Imagine if, as in EU cities, one could live above one's shops and workplaces, with no car needed -- and no transit as part of the daily routine!

Very few places in USA is this feasible at scale, NYC being one of the few. Even there, when I preferred to walk (no transit) to work which required me to live in Midtown, I was looked at like I was nuts -- why wouldn't you live in Brooklyn or Upper West Side or Chelsea or East Village?

Because my aim was to not spend life on a commute.

Love that you don't commute, shows it's possible. It's also possible to have one of those Midtown or Financial District jobs and not commute at all day-to-day. Then when you want a different neighborhood for variety, use transit.

PS. Side benefit in a town where square meter residential space is so limited: no home office necessary, you can just "step into your office" downstairs or across the street.

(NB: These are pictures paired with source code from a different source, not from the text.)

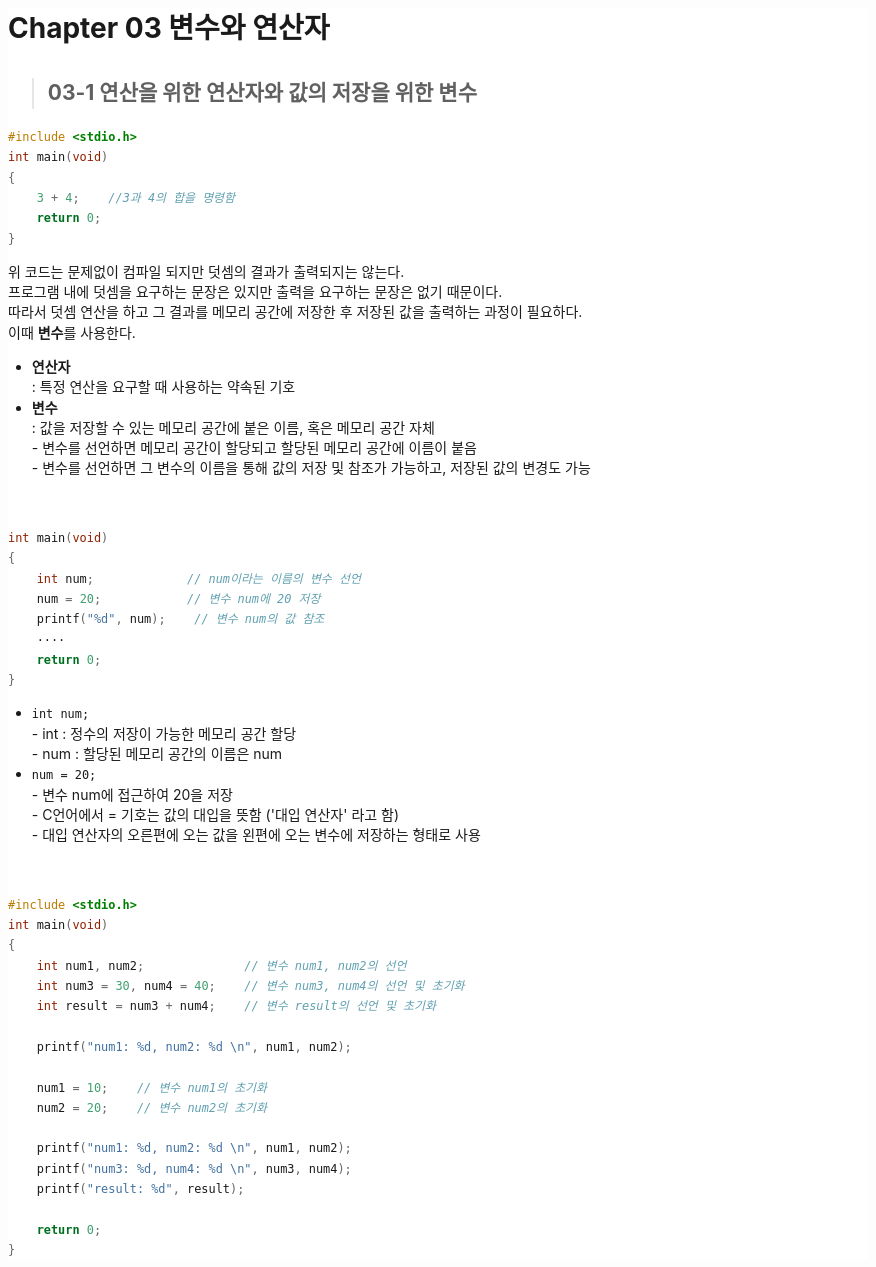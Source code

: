 # **Chapter 03 변수와 연산자**
> ## 03-1 연산을 위한 연산자와 값의 저장을 위한 변수

```c
#include <stdio.h>
int main(void)
{
    3 + 4;    //3과 4의 합을 명령함
    return 0;
}
```

위 코드는 문제없이 컴파일 되지만 덧셈의 결과가 출력되지는 않는다.  
프로그램 내에 덧셈을 요구하는 문장은 있지만 출력을 요구하는 문장은 없기 때문이다.  
따라서 덧셈 연산을 하고 그 결과를 메모리 공간에 저장한 후 저장된 값을 출력하는 과정이 필요하다.  
이때 **변수**를 사용한다.

* **연산자**  
: 특정 연산을 요구할 때 사용하는 약속된 기호
* **변수**  
: 값을 저장할 수 있는 메모리 공간에 붙은 이름, 혹은 메모리 공간 자체  
\- 변수를 선언하면 메모리 공간이 할당되고 할당된 메모리 공간에 이름이 붙음  
\- 변수를 선언하면 그 변수의 이름을 통해 값의 저장 및 참조가 가능하고, 저장된 값의 변경도 가능

<br>

```c
int main(void)
{
    int num;             // num이라는 이름의 변수 선언
    num = 20;            // 변수 num에 20 저장
    printf("%d", num);    // 변수 num의 값 참조
    ····
    return 0;
}
```

* `int num;`  
\- int : 정수의 저장이 가능한 메모리 공간 할당  
\- num : 할당된 메모리 공간의 이름은 num
* `num = 20;`  
\- 변수 num에 접근하여 20을 저장  
\- C언어에서 = 기호는 값의 대입을 뜻함 ('대입 연산자' 라고 함)  
\- 대입 연산자의 오른편에 오는 값을 왼편에 오는 변수에 저장하는 형태로 사용

<br>

```c
#include <stdio.h>
int main(void)
{
    int num1, num2;              // 변수 num1, num2의 선언
    int num3 = 30, num4 = 40;    // 변수 num3, num4의 선언 및 초기화
    int result = num3 + num4;    // 변수 result의 선언 및 초기화
    
    printf("num1: %d, num2: %d \n", num1, num2);
    
    num1 = 10;    // 변수 num1의 초기화
    num2 = 20;    // 변수 num2의 초기화
    
    printf("num1: %d, num2: %d \n", num1, num2);
    printf("num3: %d, num4: %d \n", num3, num4);
    printf("result: %d", result);
    
    return 0;
}
```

PPS. If you're one of the "avoid Midtown" folks but like to wander around and browse food, check out the pedestrian corridor called "6 1/2 Ave" very Harry Potter style. The southern end starts at ~ 50th and runs up to ~ 56th. There is an Asian street food concourse between 50th and 51st that's new, another food hall at 52nd, and an amazing French bistro up between 53rd and 54th. The food halls essentially let you try food cart experience year round or in the rain.

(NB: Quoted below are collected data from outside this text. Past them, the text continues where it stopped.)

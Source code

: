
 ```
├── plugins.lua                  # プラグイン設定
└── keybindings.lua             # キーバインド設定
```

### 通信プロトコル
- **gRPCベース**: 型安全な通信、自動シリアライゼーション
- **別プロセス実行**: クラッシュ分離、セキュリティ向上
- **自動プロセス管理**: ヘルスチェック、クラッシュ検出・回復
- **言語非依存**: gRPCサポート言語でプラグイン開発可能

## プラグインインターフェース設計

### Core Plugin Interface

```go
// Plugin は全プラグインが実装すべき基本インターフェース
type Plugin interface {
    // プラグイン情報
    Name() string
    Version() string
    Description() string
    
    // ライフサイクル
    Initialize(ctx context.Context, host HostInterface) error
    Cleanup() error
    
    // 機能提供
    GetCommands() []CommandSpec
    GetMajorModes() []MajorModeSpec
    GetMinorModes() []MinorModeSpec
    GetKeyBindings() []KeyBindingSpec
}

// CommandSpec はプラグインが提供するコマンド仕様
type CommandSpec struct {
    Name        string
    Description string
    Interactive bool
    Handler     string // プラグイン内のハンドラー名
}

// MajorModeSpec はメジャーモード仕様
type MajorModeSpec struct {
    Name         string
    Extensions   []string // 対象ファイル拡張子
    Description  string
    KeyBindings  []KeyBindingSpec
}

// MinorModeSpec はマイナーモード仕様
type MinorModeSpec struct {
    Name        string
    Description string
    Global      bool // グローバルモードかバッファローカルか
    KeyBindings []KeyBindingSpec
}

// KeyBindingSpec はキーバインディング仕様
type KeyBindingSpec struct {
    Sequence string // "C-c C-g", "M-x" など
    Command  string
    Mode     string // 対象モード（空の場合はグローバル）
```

Same perspective here. Even as a rural-boy-turned-inveterate-urbanite, I'm happy that people who don't want to live in the city are decreasingly forced to live in the city due to their jobs. There are plenty of people out there like me who were looking to escape to the city but who were stymied by all the people living in the city who wanted to escape to the country. I just prefer density and walkability/bikeability.
I think the more people are living where they want to and not where they're forced to the happier people will be in general.

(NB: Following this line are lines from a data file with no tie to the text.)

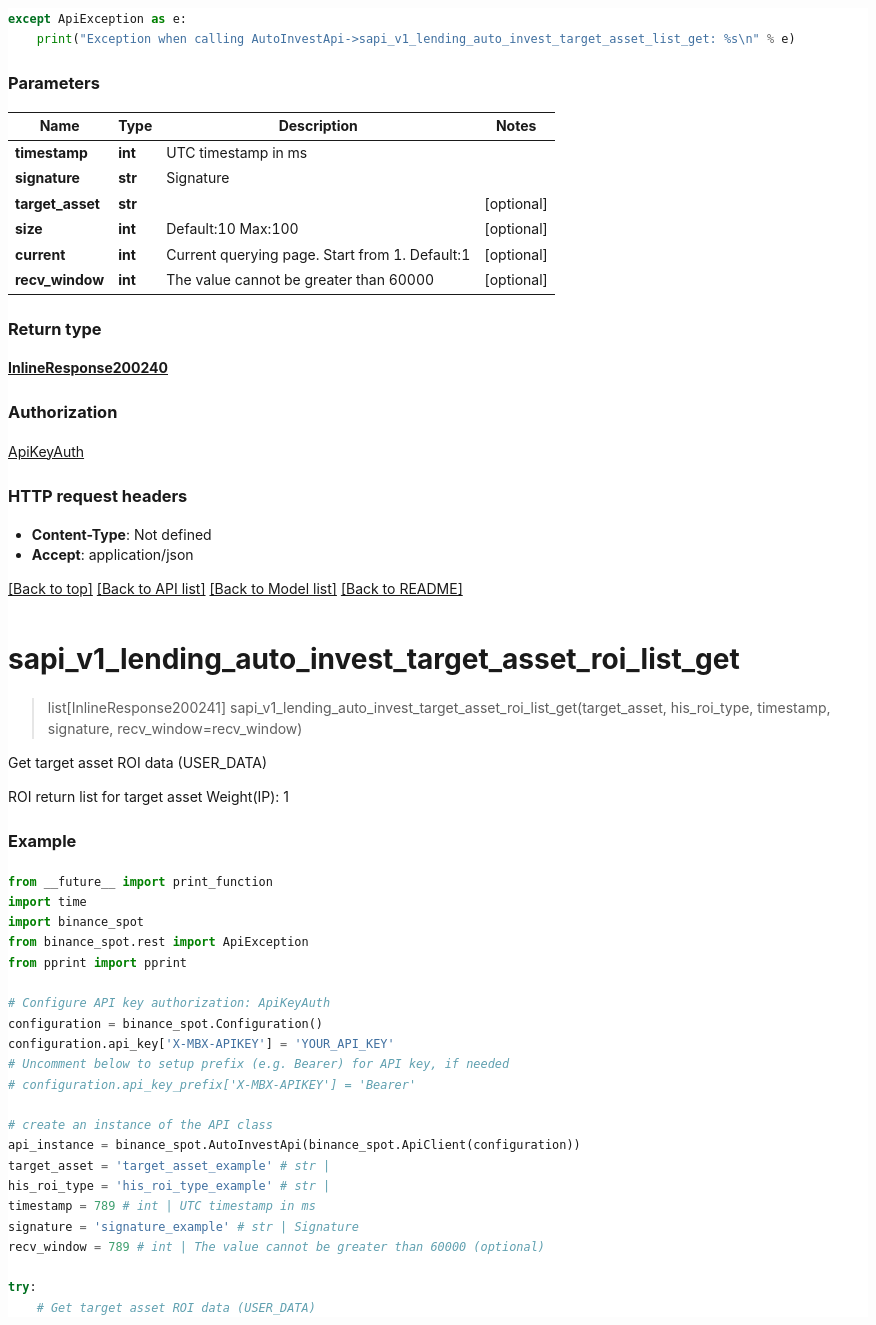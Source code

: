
 ```python
except ApiException as e:
    print("Exception when calling AutoInvestApi->sapi_v1_lending_auto_invest_target_asset_list_get: %s\n" % e)
```

### Parameters

Name | Type | Description  | Notes
------------- | ------------- | ------------- | -------------
 **timestamp** | **int**| UTC timestamp in ms | 
 **signature** | **str**| Signature | 
 **target_asset** | **str**|  | [optional] 
 **size** | **int**| Default:10 Max:100 | [optional] 
 **current** | **int**| Current querying page. Start from 1. Default:1 | [optional] 
 **recv_window** | **int**| The value cannot be greater than 60000 | [optional] 

### Return type

[**InlineResponse200240**](InlineResponse200240.md)

### Authorization

[ApiKeyAuth](../README.md#ApiKeyAuth)

### HTTP request headers

 - **Content-Type**: Not defined
 - **Accept**: application/json

[[Back to top]](#) [[Back to API list]](../README.md#documentation-for-api-endpoints) [[Back to Model list]](../README.md#documentation-for-models) [[Back to README]](../README.md)

# **sapi_v1_lending_auto_invest_target_asset_roi_list_get**
> list[InlineResponse200241] sapi_v1_lending_auto_invest_target_asset_roi_list_get(target_asset, his_roi_type, timestamp, signature, recv_window=recv_window)

Get target asset ROI data (USER_DATA)

ROI return list for target asset  Weight(IP): 1

### Example
```python
from __future__ import print_function
import time
import binance_spot
from binance_spot.rest import ApiException
from pprint import pprint

# Configure API key authorization: ApiKeyAuth
configuration = binance_spot.Configuration()
configuration.api_key['X-MBX-APIKEY'] = 'YOUR_API_KEY'
# Uncomment below to setup prefix (e.g. Bearer) for API key, if needed
# configuration.api_key_prefix['X-MBX-APIKEY'] = 'Bearer'

# create an instance of the API class
api_instance = binance_spot.AutoInvestApi(binance_spot.ApiClient(configuration))
target_asset = 'target_asset_example' # str | 
his_roi_type = 'his_roi_type_example' # str | 
timestamp = 789 # int | UTC timestamp in ms
signature = 'signature_example' # str | Signature
recv_window = 789 # int | The value cannot be greater than 60000 (optional)

try:
    # Get target asset ROI data (USER_DATA)
```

Especially as the "city" fills up with "city people" they hopefully will stop voting so strongly against "city".

> Especially as the "city" fills up with "city people" they hopefully will stop voting so strongly against "city".

It'll be interesting to see if the obverse is true.

My suspicion is that the US will continue to self-select along political and social lines, as it seems to have been doing since ~2000.

I was more referring to "NIMBYism" or suburbification than purely political parties; both deep red and deep blue "cities" vote heavily NIMBY when they get the chance, and some of that may be that many of the people living in said cities wish they could live more suburbanly or more rurally, and try to make the city as much as such.